§ **Assignment**
Return the material exactly, first line through the line containing "P(w \mid d')=.061 \\", and nothing more. Pictures stay out.

§ **Information**
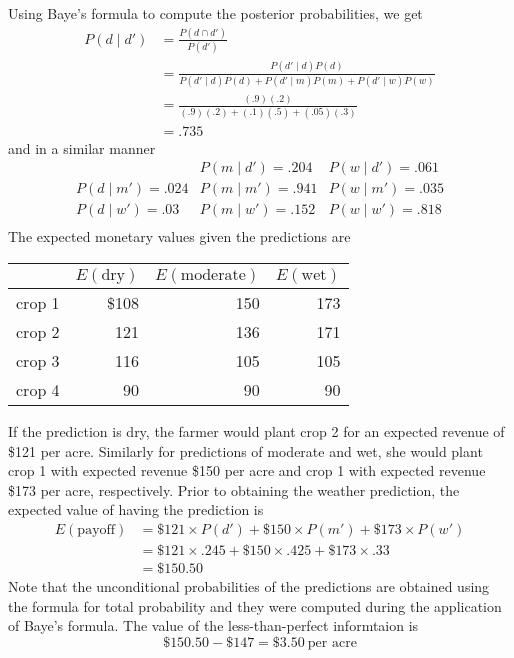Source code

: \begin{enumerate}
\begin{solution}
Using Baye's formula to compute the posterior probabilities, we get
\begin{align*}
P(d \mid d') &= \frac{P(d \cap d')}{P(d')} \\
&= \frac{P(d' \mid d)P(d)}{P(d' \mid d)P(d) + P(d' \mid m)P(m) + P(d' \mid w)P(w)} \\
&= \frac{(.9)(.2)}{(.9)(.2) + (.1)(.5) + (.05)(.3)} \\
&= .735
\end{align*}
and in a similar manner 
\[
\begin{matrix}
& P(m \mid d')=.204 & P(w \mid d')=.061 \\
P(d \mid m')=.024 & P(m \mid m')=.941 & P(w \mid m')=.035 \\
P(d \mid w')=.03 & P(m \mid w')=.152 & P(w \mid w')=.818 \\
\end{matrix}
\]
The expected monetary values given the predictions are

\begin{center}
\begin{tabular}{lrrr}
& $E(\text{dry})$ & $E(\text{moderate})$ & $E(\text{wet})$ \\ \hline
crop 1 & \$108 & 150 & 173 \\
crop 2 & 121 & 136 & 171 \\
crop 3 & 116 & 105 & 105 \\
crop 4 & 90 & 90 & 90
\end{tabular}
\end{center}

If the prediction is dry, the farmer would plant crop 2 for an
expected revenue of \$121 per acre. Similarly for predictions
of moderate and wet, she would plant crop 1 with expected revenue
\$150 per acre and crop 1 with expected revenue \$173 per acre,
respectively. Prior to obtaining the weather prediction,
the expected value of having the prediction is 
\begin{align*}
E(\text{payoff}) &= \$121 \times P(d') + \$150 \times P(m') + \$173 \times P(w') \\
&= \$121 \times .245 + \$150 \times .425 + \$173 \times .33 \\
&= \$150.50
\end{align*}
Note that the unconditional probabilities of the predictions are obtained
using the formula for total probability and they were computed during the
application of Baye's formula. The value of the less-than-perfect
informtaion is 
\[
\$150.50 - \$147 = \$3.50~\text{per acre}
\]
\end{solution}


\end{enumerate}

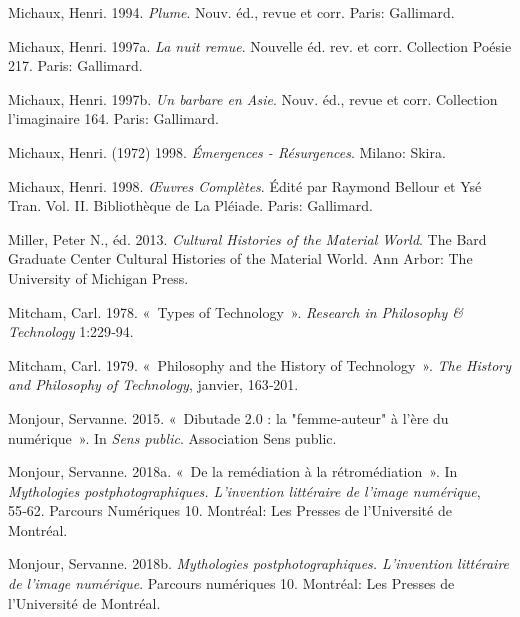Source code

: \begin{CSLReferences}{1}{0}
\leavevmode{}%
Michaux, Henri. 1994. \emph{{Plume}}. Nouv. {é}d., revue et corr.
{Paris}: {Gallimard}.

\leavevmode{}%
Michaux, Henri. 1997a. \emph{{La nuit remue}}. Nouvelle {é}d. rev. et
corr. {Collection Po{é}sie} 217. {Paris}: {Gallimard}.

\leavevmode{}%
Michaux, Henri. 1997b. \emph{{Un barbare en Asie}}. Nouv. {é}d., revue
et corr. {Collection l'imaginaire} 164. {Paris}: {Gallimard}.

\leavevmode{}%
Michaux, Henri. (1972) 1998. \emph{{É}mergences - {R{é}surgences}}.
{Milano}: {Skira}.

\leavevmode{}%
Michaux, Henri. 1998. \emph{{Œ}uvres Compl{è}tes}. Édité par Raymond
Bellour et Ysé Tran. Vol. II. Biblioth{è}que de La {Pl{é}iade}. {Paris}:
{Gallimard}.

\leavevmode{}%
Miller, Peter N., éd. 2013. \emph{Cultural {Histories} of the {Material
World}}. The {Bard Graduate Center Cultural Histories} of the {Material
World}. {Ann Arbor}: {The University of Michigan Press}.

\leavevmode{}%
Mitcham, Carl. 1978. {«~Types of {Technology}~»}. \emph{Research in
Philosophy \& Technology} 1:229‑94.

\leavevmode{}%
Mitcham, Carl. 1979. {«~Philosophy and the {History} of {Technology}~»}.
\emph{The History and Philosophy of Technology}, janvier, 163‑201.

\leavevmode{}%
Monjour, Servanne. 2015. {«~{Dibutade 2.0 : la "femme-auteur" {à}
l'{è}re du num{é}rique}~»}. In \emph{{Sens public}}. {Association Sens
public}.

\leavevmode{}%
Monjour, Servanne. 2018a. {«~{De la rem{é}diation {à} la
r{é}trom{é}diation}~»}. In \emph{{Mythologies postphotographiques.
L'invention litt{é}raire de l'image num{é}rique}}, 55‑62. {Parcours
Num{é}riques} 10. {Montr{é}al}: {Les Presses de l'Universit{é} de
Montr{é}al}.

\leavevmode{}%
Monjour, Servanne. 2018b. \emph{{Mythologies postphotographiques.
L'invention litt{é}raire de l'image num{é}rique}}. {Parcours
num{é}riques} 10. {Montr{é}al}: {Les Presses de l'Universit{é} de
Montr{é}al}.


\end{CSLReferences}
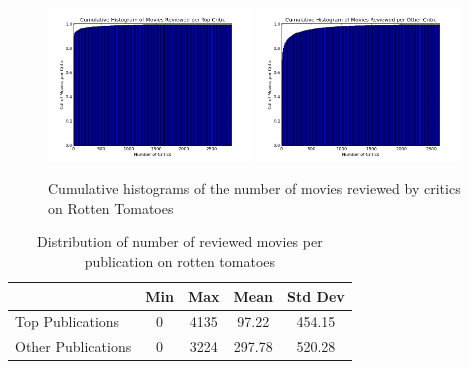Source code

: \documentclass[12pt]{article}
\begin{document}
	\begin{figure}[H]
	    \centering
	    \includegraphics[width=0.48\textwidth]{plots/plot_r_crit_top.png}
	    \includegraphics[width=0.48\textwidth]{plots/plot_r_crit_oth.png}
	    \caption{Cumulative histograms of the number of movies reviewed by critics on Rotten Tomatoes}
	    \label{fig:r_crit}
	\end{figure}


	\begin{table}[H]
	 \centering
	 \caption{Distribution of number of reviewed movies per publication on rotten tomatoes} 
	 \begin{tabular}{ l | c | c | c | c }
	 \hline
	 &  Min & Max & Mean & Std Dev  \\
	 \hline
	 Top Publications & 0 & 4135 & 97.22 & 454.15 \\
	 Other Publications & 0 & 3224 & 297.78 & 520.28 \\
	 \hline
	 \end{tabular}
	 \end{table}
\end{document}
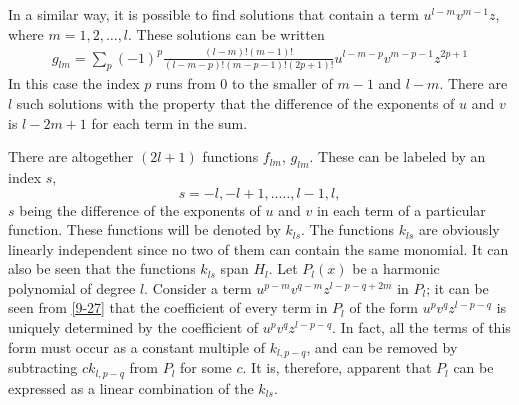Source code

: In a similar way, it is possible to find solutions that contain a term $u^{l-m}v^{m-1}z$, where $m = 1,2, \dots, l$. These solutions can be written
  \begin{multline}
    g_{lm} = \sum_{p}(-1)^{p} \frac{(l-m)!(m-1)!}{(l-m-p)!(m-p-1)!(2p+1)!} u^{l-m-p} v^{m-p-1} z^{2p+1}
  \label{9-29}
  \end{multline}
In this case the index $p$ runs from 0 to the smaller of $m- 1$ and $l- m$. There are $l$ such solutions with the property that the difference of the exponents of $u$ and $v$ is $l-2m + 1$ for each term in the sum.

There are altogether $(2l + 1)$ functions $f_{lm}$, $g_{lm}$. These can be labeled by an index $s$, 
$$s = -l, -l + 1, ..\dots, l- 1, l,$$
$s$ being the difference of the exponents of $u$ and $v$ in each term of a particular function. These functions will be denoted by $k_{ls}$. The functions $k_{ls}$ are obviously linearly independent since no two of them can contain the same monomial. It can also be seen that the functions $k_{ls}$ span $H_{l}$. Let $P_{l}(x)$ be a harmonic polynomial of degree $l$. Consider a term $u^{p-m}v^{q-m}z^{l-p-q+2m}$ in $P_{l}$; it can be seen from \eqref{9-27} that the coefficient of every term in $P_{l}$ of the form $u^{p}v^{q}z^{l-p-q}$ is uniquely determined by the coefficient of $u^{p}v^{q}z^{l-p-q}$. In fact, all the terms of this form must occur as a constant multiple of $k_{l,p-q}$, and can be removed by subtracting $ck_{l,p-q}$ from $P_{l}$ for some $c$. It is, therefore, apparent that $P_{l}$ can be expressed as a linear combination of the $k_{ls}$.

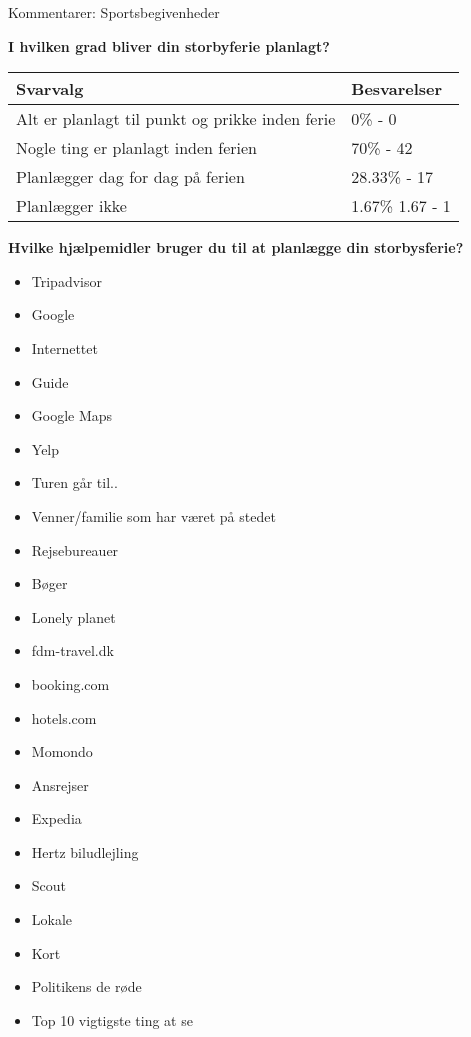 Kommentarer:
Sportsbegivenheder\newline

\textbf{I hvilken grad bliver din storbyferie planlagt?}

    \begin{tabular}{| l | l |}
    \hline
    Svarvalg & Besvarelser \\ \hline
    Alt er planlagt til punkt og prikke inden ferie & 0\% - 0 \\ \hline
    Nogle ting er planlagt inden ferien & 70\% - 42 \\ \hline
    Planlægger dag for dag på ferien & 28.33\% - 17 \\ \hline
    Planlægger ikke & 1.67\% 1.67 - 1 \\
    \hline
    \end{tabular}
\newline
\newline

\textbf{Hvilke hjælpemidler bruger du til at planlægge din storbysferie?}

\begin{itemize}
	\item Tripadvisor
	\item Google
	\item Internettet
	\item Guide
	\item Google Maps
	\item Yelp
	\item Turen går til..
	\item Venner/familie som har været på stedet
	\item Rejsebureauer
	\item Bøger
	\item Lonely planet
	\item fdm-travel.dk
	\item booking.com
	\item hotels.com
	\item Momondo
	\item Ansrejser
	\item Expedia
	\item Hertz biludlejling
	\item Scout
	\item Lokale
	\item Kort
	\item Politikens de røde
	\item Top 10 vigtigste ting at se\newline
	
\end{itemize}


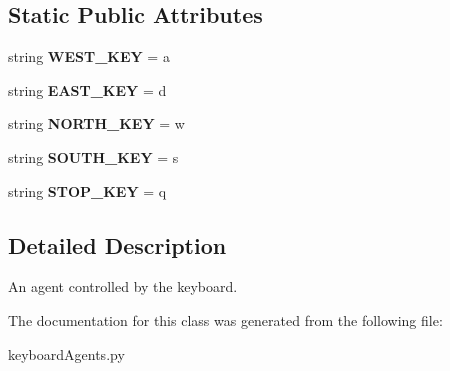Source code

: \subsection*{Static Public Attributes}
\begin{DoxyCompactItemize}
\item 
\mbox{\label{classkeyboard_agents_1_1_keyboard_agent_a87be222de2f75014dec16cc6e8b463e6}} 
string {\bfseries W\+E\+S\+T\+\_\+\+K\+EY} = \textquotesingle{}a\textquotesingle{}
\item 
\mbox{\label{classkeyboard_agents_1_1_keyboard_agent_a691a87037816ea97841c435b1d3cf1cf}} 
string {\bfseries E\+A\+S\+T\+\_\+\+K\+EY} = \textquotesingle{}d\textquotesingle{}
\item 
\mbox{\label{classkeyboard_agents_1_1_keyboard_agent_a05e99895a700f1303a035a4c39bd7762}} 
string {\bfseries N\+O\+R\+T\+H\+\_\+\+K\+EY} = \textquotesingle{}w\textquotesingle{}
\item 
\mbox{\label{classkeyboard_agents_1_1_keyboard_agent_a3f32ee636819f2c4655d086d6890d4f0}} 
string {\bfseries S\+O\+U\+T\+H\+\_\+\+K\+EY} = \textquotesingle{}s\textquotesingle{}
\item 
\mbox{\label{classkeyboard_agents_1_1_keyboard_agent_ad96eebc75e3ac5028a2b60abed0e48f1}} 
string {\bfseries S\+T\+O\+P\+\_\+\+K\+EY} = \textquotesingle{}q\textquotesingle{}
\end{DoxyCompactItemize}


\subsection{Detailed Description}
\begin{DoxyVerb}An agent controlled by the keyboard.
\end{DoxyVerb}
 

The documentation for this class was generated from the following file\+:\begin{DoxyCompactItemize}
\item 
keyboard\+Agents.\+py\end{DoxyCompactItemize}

§ **Exercise response**
Source code

: \begin{enumerate}
\begin{solution}
Using Baye's formula to compute the posterior probabilities, we get
\begin{align*}
P(d \mid d') &= \frac{P(d \cap d')}{P(d')} \\
&= \frac{P(d' \mid d)P(d)}{P(d' \mid d)P(d) + P(d' \mid m)P(m) + P(d' \mid w)P(w)} \\
&= \frac{(.9)(.2)}{(.9)(.2) + (.1)(.5) + (.05)(.3)} \\
&= .735
\end{align*}
and in a similar manner 
\[
\begin{matrix}
& P(m \mid d')=.204 & P(w \mid d')=.061 \\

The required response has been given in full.